İbrahim Betil: Tesadüf olmadı ama yani belgelerle kanıtlayabilirim bunu ben bankacılık sırasında verdiğim bir söyleşide “ben bankacı olarak ölmek istemiyorum” demiştim. Ben eğitim yaşamına girmek istiyordum. Çünkü bir toplumun zenginliğinin para olduğuna inanmıyorum. Ekonomik büyüklük olduğuna da inanmıyorum. Sosyal sermayenin gelişiminin çok önemli olduğunu düşünüyorum. Bunun için de Türkiye, dünyanın en geri kalmış eğitim alanında ülkeleri arasında olduğu için,“acaba burada bir fark yaratabilir miyim” kaygısıyla 25 sene önce bir hayalim vardı, o hayal doğrultusunda yola çıktım. Fırsatlar da oluşturdu.

 

Yaprak Özer: 16. büyük ekonomiyiz. Kağıt üzerindeki zenginlikten söz etmiyorsunuz değil mi?

İbrahim Betil: O zenginliği maddi zenginliği, ekonomik büyüklüğü sürdürebilmek için insan sermayesinin güçlü olması lazım, eğitimli olması lazım. Öbür türlü Türkiye’nin çok büyük bir doğal zenginliği yok, ama insan zenginliği var. O insan zenginliğinin, özellikle genç yaş nüfusunun çok büyük bir avantaj olduğunu düşünüyorum. Ama bunun da sürdürülebilir olduğunu düşünmüyorum, çünkü nüfusumuz 10 sene öncesine baktığımız zaman yaşlanmaya başladı. 10 sene önce ortalama nüfus yaşı 26’iken şimdi 29’lara geldi. O nedenle bunun sürdürülebilirliği, bu zengin insan kaynağının iyi bir eğitime sahip olmasından geçiyor. Bunu yapamaz isek o zaman o geldiğimiz ekonomik büyüklüğü devam ettiremeyiz kaygısındayım.

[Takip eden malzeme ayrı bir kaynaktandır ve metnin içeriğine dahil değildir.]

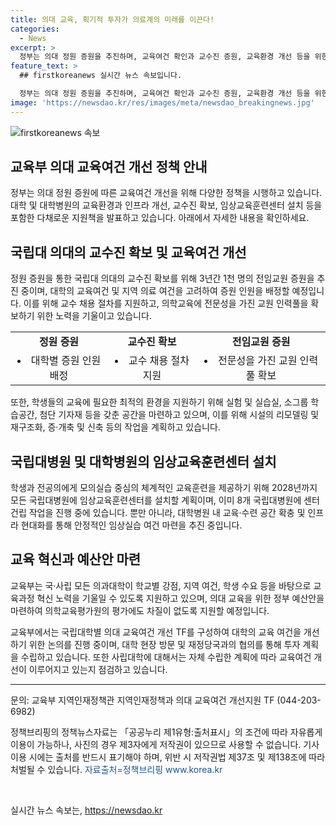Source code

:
 ```yaml
---
title: 의대 교육, 획기적 투자가 의료계의 미래를 이끈다!
categories:
  - News
excerpt: >
  정부는 의대 정원 증원을 추진하며, 교육여건 확인과 교수진 증원, 교육환경 개선 등을 위한 작업을 진행 중이다. 국립대 의대의 교수진 증원, 교육환경 개선에 대한 구체적인 계획이 있으며, 학생들의 교육에 필요한 공간은 확보하고, 대학병원에도 획기적 투자를 추진 중이다. 국·사립 의과대학의 교육과정 혁신을 지원하고, 정부 예산안 및 선진화 방안을 발표할 예정이다.
feature_text: >
  ## firstkoreanews 실시간 뉴스 속보입니다.

  정부는 의대 정원 증원을 추진하며, 교육여건 확인과 교수진 증원, 교육환경 개선 등을 위한 작업을 진행 중이다. 국립대 의대의 교수진 증원, 교육환경 개선에 대한 구체적인 계획이 있으며, 학생들의 교육에 필요한 공간은 확보하고, 대학병원에도 획기적 투자를 추진 중이다. 국·사립 의과대학의 교육과정 혁신을 지원하고, 정부 예산안 및 선진화 방안을 발표할 예정이다.
image: 'https://newsdao.kr/res/images/meta/newsdao_breakingnews.jpg'
---
```


<p><img src="https://newsdao.kr/res/images/meta/newsdao_breakingnews.jpg" alt="firstkoreanews 속보" /></p>

<h2 data-ke-size="size26">교육부 의대 교육여건 개선 정책 안내</h2>

<p data-ke-size="size16">정부는 의대 정원 증원에 따른 교육여건 개선을 위해 다양한 정책을 시행하고 있습니다. 대학 및 대학병원의 교육환경과 인프라 개선, 교수진 확보, 임상교육훈련센터 설치 등을 포함한 다채로운 지원책을 발표하고 있습니다. 아래에서 자세한 내용을 확인하세요.</p>

<h2 data-ke-size="size26">국립대 의대의 교수진 확보 및 교육여건 개선</h2>

<p data-ke-size="size16">정원 증원을 통한 국립대 의대의 교수진 확보를 위해 3년간 1천 명의 전임교원 증원을 추진 중이며, 대학의 교육여건 및 지역 의료 여건을 고려하여 증원 인원을 배정할 예정입니다. 이를 위해 교수 채용 절차를 지원하고, 의학교육에 전문성을 가진 교원 인력풀을 확보하기 위한 노력을 기울이고 있습니다.</p>

<table>
  <tr>
    <td style="text-align: center; height: 17px;"><b>정원 증원</b></td>
    <td style="text-align: center; height: 17px;"><b>교수진 확보</b></td>
    <td style="text-align: center; height: 17px;"><b>전임교원 증원</b></td>
  </tr>
  <tr>
    <td style="text-align: center; height: 17px;"><li>대학별 증원 인원 배정</li></td>
    <td style="text-align: center; height: 17px;"><li>교수 채용 절차 지원</li></td>
    <td style="text-align: center; height: 17px;"><li>전문성을 가진 교원 인력풀 확보</li></td>
  </tr>
</table>

<p data-ke-size="size16">또한, 학생들의 교육에 필요한 최적의 환경을 지원하기 위해 실험 및 실습실, 소그룹 학습공간, 첨단 기자재 등을 갖춘 공간을 마련하고 있으며, 이를 위해 시설의 리모델링 및 재구조화, 증·개축 및 신축 등의 작업을 계획하고 있습니다.</p>

<h2 data-ke-size="size26">국립대병원 및 대학병원의 임상교육훈련센터 설치</h2>

<p data-ke-size="size16">학생과 전공의에게 모의실습 중심의 체계적인 교육훈련을 제공하기 위해 2028년까지 모든 국립대병원에 임상교육훈련센터를 설치할 계획이며, 이미 8개 국립대병원에 센터 건립 작업을 진행 중에 있습니다. 뿐만 아니라, 대학병원 내 교육·수련 공간 확충 및 인프라 현대화를 통해 안정적인 임상실습 여건 마련을 추진 중입니다.</p>

<h2 data-ke-size="size26">교육 혁신과 예산안 마련</h2>

<p data-ke-size="size16">교육부는 국·사립 모든 의과대학이 학교별 강점, 지역 여건, 학생 수요 등을 바탕으로 교육과정 혁신 노력을 기울일 수 있도록 지원하고 있으며, 의대 교육을 위한 정부 예산안을 마련하여 의학교육평가원의 평가에도 차질이 없도록 지원할 예정입니다.</p>

<p data-ke-size="size16">교육부에서는 국립대학별 의대 교육여건 개선 TF를 구성하여 대학의 교육 여건을 개선하기 위한 논의를 진행 중이며, 대학 현장 방문 및 재정당국과의 협의를 통해 투자 계획을 수립하고 있습니다. 또한 사립대학에 대해서는 자체 수립한 계획에 따라 교육여건 개선이 이루어지고 있는지 점검하고 있습니다.</p>

<hr>

<p data-ke-size="size16">문의: 교육부 지역인재정책관 지역인재정책과 의대 교육여건 개선지원 TF (044-203-6982)</p>

<p data-ke-size="size16">정책브리핑의 정책뉴스자료는 「공공누리 제1유형:출처표시」의 조건에 따라 자유롭게 이용이 가능하나, 사진의 경우 제3자에게 저작권이 있으므로 사용할 수 없습니다. 기사 이용 시에는 출처를 반드시 표기해야 하며, 위반 시 저작권법 제37조 및 제138조에 따라 처벌될 수 있습니다. <span style="color: #1a5490;">자료출처=정책브리핑 www.korea.kr</span></p>

<p data-ke-size="size16">&nbsp;</p>
실시간 뉴스 속보는, <a href="https://newsdao.kr" rel="dofollow">https://newsdao.kr</a>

Yaprak Özer: İnsanlarda hayatları içerisinde değişik aydınlanmalar, kırılmalar oluyor… Sizin hayatınıza geriye dönüp baktığımda sizin ortaokul sıralarında da daha enteresan bir öğrenci olduğunuzu görüyorum. Çok iyi bir eğitiminiz var, burslu okumuşsunuz. Babanızın işleri iyi gitmemiş ve ondan sonra sizi Robert Kolej burslu öğrenci olarak okutmuş. Başarılarınızdan dolayı mı yoksa sizde gördüğü başka bir ışıktan mı?…

İbrahim Betil: Hayır, hiçbir zaman akademik yönden çok başarılı bir öğrenci olmadım. Vasat bir öğrenci oldum. Ancak, akademik etkinliklerin dışında sınıf faaliyetlerinin dışında, sınıf etkinliklerinin içindeydim.

 

Yaprak Özer: Nedir bunlar mesela?

İbrahim Betil: Özellikle sosyal hizmet çalışmaları. Sosyal Hizmet Kulübü’ndeydim mesela. Ben ortaokulda başladım yatılıydım, hafta sonlarında hocamız bizi alırdı, okul boyamaya veya okul inşaatında çalışmaya gönüllü olarak götürürdü. Oralardan bu virüsleri kaptım diye düşünüyorum. Güzel bir virüs yalnız insanı canlı tutuyor.

 

Yaprak Özer: Geriye dönüp bankacılıkla ilgili ne söyleyebilirsiniz?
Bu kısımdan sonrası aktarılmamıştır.